#### [Work item]
Only these lines of the data below are wanted: the one with "Since the denominator", the one with "The hit rate", and any lines between them, each repeated exactly.

#### [Available data]
__________________________________________________

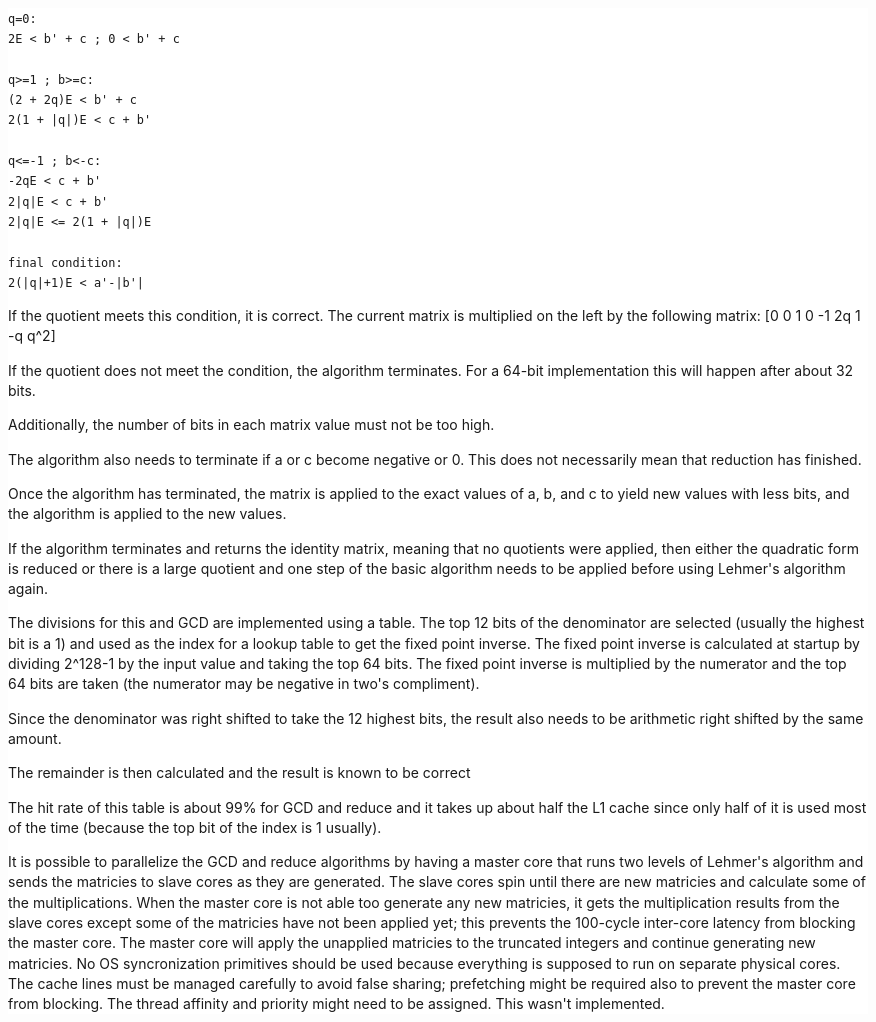     q=0:
    2E < b' + c ; 0 < b' + c

    q>=1 ; b>=c:
    (2 + 2q)E < b' + c
    2(1 + |q|)E < c + b'

    q<=-1 ; b<-c:
    -2qE < c + b'
    2|q|E < c + b'
    2|q|E <= 2(1 + |q|)E

    final condition:
    2(|q|+1)E < a'-|b'|

If the quotient meets this condition, it is correct. The current matrix is multiplied on the left by the following matrix:
[0  0   1
 0 -1  2q
 1 -q q^2]

If the quotient does not meet the condition, the algorithm terminates. For a 64-bit implementation this will happen after about 32 bits.

Additionally, the number of bits in each matrix value must not be too high.

The algorithm also needs to terminate if a or c become negative or 0. This does not necessarily mean that reduction has finished.

Once the algorithm has terminated, the matrix is applied to the exact values of a, b, and c to yield new values with less bits, and the algorithm is applied to the new values.

If the algorithm terminates and returns the identity matrix, meaning that no quotients were applied, then either the quadratic form is reduced or there is a large quotient and one step of the basic algorithm needs to be applied before using Lehmer's algorithm again.

The divisions for this and GCD are implemented using a table. The top 12 bits of the denominator are selected (usually the highest bit is a 1) and used as the index for a lookup table to get the fixed point inverse. The fixed point inverse is calculated at startup by dividing 2^128-1 by the input value and taking the top 64 bits. The fixed point inverse is multiplied by the numerator and the top 64 bits are taken (the numerator may be negative in two's compliment).

Since the denominator was right shifted to take the 12 highest bits, the result also needs to be arithmetic right shifted by the same amount.

The remainder is then calculated and the result is known to be correct 

The hit rate of this table is about 99% for GCD and reduce and it takes up about half the L1 cache since only half of it is used most of the time (because the top bit of the index is 1 usually).

It is possible to parallelize the GCD and reduce algorithms by having a master core that runs two levels of Lehmer's algorithm and sends the matricies to slave cores as they are generated. The slave cores spin until there are new matricies and calculate some of the multiplications. When the master core is not able too generate any new matricies, it gets the multiplication results from the slave cores except some of the matricies have not been applied yet; this prevents the 100-cycle inter-core latency from blocking the master core. The master core will apply the unapplied matricies to the truncated integers and continue generating new matricies. No OS syncronization primitives should be used because everything is supposed to run on separate physical cores. The cache lines must be managed carefully to avoid false sharing; prefetching might be required also to prevent the master core from blocking. The thread affinity and priority might need to be assigned. This wasn't implemented.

__________________________________________________

#### [Solution for this problem]
Since the denominator was right shifted to take the 12 highest bits, the result also needs to be arithmetic right shifted by the same amount.

The remainder is then calculated and the result is known to be correct 

The hit rate of this table is about 99% for GCD and reduce and it takes up about half the L1 cache since only half of it is used most of the time (because the top bit of the index is 1 usually).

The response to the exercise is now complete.